Hubo una pausa. Will sabía lo que Nancy estaba pensando, pero estaba seguro de que en esas circunstancias no iba a preguntarle: «¿Es guapa?».

En cambio, le había dicho:

—Will, encuéntralo y tráelo a casa. Oye, y cuídate ese condenado corazón.

Delante, en la oscuridad, vieron el coche del agente Wilson aparcado en el arcén, con las luces interiores encendidas. Annie aminoró la marcha y se detuvo detrás de él. Se encontraron en el aire helado de la noche.

Wilson señaló la oscuridad.

—Hace una noche fría para que ese muchacho ande por los valles…

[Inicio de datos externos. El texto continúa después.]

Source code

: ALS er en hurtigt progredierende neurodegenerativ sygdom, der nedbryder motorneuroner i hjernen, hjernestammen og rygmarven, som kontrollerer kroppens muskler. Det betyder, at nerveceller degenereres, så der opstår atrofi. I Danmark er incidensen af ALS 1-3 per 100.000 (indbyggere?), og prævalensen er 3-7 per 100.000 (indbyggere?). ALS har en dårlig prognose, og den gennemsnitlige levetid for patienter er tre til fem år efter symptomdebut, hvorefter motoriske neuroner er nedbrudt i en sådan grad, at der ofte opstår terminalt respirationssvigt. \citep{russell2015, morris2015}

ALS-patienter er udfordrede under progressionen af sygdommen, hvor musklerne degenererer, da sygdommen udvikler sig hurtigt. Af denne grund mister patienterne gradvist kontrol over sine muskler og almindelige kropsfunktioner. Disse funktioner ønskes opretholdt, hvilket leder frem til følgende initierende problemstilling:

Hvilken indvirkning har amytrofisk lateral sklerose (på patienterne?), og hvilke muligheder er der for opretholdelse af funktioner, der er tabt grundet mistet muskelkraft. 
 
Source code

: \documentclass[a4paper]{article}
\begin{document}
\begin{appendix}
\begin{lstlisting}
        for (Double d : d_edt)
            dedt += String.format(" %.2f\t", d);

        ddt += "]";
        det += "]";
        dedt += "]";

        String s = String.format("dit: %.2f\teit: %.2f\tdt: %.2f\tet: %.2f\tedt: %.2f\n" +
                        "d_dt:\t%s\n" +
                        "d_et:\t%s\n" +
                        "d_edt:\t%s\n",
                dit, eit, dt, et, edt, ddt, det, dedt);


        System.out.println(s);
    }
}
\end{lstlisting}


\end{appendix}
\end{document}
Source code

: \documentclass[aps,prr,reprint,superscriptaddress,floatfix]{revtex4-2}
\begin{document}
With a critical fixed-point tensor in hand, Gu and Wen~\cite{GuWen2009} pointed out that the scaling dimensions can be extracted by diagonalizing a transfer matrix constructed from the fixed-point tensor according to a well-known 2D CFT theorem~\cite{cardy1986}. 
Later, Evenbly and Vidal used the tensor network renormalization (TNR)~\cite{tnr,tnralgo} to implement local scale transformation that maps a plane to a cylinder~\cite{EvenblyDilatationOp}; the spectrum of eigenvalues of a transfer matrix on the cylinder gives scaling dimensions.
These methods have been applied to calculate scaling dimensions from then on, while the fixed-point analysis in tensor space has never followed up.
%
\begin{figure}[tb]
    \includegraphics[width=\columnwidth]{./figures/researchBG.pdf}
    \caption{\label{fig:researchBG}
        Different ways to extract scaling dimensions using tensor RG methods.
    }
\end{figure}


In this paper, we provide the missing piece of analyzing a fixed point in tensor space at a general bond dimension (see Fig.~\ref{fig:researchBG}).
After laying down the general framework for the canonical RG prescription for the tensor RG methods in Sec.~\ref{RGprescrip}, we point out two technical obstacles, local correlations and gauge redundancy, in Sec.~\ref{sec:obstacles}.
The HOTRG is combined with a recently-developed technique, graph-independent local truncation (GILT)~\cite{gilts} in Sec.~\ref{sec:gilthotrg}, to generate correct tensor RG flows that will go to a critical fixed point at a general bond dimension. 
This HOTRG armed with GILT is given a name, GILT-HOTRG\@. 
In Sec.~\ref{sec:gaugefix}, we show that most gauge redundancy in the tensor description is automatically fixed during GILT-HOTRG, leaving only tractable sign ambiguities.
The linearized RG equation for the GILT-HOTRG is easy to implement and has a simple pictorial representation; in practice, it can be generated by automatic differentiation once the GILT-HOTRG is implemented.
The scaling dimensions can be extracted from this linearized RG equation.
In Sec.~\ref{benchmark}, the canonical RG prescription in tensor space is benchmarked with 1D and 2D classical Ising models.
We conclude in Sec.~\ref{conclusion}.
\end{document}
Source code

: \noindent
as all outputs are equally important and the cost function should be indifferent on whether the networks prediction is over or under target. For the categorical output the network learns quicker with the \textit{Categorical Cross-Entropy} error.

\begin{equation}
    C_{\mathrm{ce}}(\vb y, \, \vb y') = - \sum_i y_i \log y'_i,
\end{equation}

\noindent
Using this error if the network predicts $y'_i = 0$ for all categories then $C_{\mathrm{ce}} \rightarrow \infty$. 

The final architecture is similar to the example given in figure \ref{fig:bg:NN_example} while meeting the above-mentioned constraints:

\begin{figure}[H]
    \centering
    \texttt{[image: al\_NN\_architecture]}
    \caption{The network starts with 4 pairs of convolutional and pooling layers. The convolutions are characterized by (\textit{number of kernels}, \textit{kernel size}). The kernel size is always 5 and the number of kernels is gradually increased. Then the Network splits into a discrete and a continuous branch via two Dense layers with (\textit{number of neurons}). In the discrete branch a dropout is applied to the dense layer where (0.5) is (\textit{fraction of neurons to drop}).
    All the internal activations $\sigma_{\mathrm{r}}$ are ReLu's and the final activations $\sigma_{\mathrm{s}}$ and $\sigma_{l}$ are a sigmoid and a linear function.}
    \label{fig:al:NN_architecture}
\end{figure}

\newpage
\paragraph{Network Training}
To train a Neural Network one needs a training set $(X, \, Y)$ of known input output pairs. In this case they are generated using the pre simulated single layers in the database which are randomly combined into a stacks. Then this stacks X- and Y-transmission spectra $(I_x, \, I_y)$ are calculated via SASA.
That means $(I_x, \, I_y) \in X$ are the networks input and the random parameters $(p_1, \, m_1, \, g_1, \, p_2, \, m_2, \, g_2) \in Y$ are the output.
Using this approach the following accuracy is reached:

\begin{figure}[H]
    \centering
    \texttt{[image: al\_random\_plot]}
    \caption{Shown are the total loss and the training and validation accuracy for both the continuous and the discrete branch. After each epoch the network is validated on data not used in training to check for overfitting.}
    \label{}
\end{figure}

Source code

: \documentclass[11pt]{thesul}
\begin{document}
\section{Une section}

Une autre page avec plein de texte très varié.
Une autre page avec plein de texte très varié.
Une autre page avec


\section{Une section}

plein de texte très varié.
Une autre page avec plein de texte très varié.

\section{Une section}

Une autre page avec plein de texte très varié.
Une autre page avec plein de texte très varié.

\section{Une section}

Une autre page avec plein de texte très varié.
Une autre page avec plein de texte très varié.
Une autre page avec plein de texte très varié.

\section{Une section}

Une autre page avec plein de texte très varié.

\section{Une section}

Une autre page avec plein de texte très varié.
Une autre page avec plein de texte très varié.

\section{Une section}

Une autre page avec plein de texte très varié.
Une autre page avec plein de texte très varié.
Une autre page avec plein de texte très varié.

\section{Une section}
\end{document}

—Entonces más vale que lo encontremos rápido —dijo Will con sequedad—. ¿Hay muchas casas por aquí?

—Unas tres o cuatro por kilómetro cuadrado. No vive mucha gente por la zona —dijo el agente—. Este es un país de ovejas.

Wilson llevaba un NetPen con la configuración de la policía. La pantalla estaba desplegada y mostraba un mapa del terreno con una chincheta que señalaba la posición satelital de la alerta de Phillip.

—¿A qué distancia está eso? —preguntó Annie.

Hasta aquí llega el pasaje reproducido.